Stateside with Rosalea

Pass The Perspective Please

Saturday evening, New Zealand was a laughing stock Stateside. When movie buff Joel Siegel asked Elijah Wood what he missed most about his native LA in the 18 months he spent away from it filming the 'Lord of the Rings' trilogy, Wood replied: "I missed traffic" and fell about the place recounting how "the worst traffic in New Zealand takes you 5 minutes out of your way."

'Joel Siegel's Holiday Film Preview' on ABC covered 25 films, some of which have already been released - like 'Harry Potter and the Sorcerer's Stone', as it is known here. (A title change that begs a philosophical question if ever anything did.) I've seen television ads for most of the movies that were featured in the programme, but none for 'The Fellowship of the Ring'. Perhaps I'm in the wrong demographic - a friend has seen one on cable TV, and has seen the trailer at a movie theatre, where it was cheered by the audience.

Which isn't to say 'Fellowship' is not being plugged. A couple of weeks back the local Fox TV station had a week-long competition in its news show, linked to the filming of the trilogy in New Zealand and offering a prize of trips to a land of - it would seem - unmitigated natural beauty without a road in sight. A half-hour special on the making of LOTR also aired on Fox. And then there's the Burger King ads for the goblets bearing the faces of the fellows four - goblets that light up magically when you hold them.

My chest expanded with the best of them to hear in the TV special that 'Fellowship' will open on December 19 "on 10,000 screens across the globe". The chest expansion was mainly because rugby games and cricket games don't open on 10,000 screens across the globe, and when I was growing up the only thing schools spent their extra-curricular money on was sending sports teams on trips to Australia, anything to do with the arts being considered the province of losers.
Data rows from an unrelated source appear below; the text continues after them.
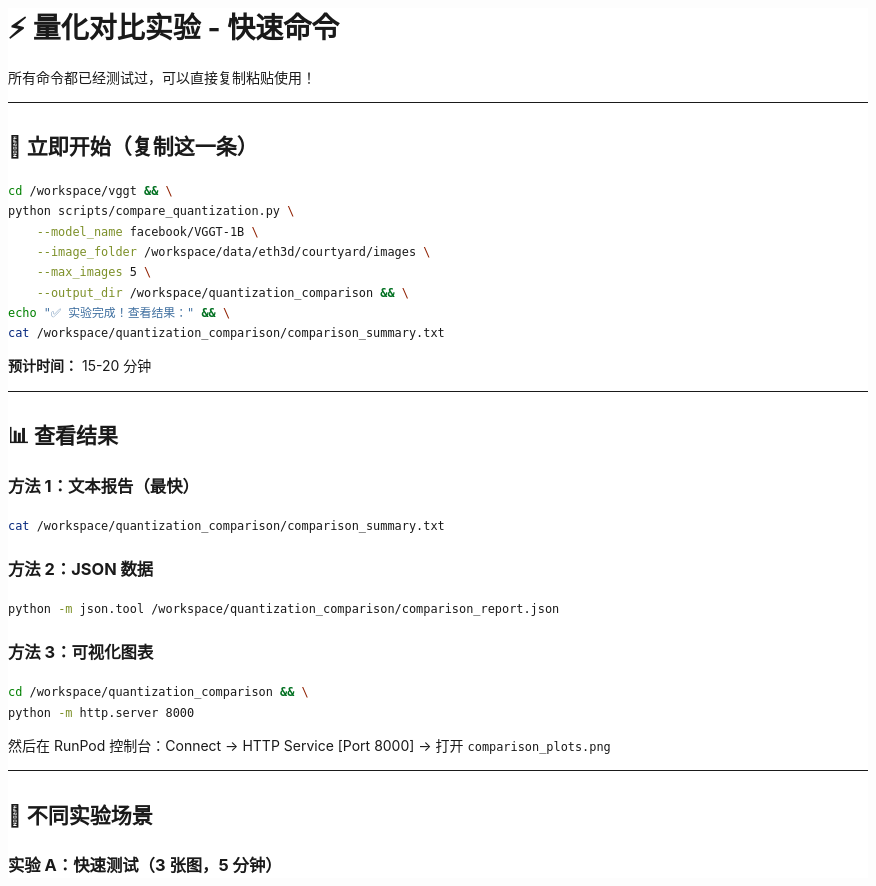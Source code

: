 # ⚡ 量化对比实验 - 快速命令

所有命令都已经测试过，可以直接复制粘贴使用！

---

## 🎯 立即开始（复制这一条）

```bash
cd /workspace/vggt && \
python scripts/compare_quantization.py \
    --model_name facebook/VGGT-1B \
    --image_folder /workspace/data/eth3d/courtyard/images \
    --max_images 5 \
    --output_dir /workspace/quantization_comparison && \
echo "✅ 实验完成！查看结果：" && \
cat /workspace/quantization_comparison/comparison_summary.txt
```

**预计时间：** 15-20 分钟

---

## 📊 查看结果

### 方法 1：文本报告（最快）

```bash
cat /workspace/quantization_comparison/comparison_summary.txt
```

### 方法 2：JSON 数据

```bash
python -m json.tool /workspace/quantization_comparison/comparison_report.json
```

### 方法 3：可视化图表

```bash
cd /workspace/quantization_comparison && \
python -m http.server 8000
```

然后在 RunPod 控制台：Connect → HTTP Service [Port 8000] → 打开 `comparison_plots.png`

---

## 🔬 不同实验场景

### 实验 A：快速测试（3 张图，5 分钟）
Of course rugby and cricket games open on a lot more screens across the globe - they're just smaller screens. And if you're a marketing whiz and can assemble enough moola around some soft-jingo project like going after the America's Cup then you can count on being seen on a lot more than 10,000 screens across the country as well. Which is how even a rich kids' sport, backed initially by financiers allegedly a little too au fait with shonky deals, became such a big deal in supposedly egalitarian countries like Australia or New Zealand. The real sport wasn't yachting; it was "let's whup the Yanks". As if the Cup races even registered on the average person's radar Stateside.
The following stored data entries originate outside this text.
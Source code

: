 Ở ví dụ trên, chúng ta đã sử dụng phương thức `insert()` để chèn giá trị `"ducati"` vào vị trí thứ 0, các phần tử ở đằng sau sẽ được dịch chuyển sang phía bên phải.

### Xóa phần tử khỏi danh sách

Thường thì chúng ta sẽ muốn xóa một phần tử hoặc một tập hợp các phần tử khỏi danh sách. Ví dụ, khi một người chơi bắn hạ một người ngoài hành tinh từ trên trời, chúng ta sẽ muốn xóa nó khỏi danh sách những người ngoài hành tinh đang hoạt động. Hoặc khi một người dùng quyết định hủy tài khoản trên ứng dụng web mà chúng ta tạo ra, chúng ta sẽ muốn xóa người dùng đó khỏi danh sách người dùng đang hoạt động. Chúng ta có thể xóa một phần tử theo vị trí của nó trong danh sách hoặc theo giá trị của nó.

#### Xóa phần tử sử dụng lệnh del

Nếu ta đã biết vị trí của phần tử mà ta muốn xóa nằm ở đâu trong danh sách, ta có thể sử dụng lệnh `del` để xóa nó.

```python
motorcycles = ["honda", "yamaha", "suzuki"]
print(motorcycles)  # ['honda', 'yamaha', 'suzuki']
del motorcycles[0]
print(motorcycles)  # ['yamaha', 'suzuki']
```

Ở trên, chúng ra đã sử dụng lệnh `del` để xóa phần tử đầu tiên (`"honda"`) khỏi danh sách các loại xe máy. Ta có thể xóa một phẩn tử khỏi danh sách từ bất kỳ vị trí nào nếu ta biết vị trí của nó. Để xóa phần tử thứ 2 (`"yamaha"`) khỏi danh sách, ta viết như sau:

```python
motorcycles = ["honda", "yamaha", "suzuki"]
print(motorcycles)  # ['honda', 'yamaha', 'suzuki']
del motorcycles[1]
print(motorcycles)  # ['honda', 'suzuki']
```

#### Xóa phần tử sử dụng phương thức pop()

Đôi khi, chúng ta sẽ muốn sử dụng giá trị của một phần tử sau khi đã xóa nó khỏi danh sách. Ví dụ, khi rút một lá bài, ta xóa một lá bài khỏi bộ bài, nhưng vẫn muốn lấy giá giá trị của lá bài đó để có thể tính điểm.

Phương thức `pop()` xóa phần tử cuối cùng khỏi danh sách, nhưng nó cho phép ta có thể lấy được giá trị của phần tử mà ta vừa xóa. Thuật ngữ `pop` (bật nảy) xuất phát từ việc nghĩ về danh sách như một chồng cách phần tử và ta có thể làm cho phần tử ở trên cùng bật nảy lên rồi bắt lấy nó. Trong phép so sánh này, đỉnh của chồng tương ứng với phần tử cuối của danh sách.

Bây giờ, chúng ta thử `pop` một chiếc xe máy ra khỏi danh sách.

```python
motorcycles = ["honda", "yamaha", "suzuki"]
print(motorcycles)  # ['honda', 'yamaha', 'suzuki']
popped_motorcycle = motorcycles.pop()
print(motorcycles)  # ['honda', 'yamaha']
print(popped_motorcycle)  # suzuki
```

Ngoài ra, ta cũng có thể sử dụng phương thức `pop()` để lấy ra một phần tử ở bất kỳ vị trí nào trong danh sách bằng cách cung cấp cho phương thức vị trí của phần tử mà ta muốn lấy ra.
Still, it's as a sailor that Peter Blake is remembered. "Pirates kill sailing champion" said the headline of a page 11 story in Friday's 'San Francisco Examiner'. The story by Sam Lehman of the Associated Press also quoted a blakexpeditions spokesman saying Blake was on a worldwide expedition to monitor global warming and pollution. The final paragraph alludes to Helen Clark calling him a national hero, flags flying at half-mast, and Parliament's moment of silence and "native Maori hymn." Well folks, good luck deciding what his memorial should be. I can just see the nation's yachties racing to make yet more coastline a marine reserve. Heck, you can't even convince them not to throw those plastic 6-pack things overboard where they get caught around fish and seabirds' necks.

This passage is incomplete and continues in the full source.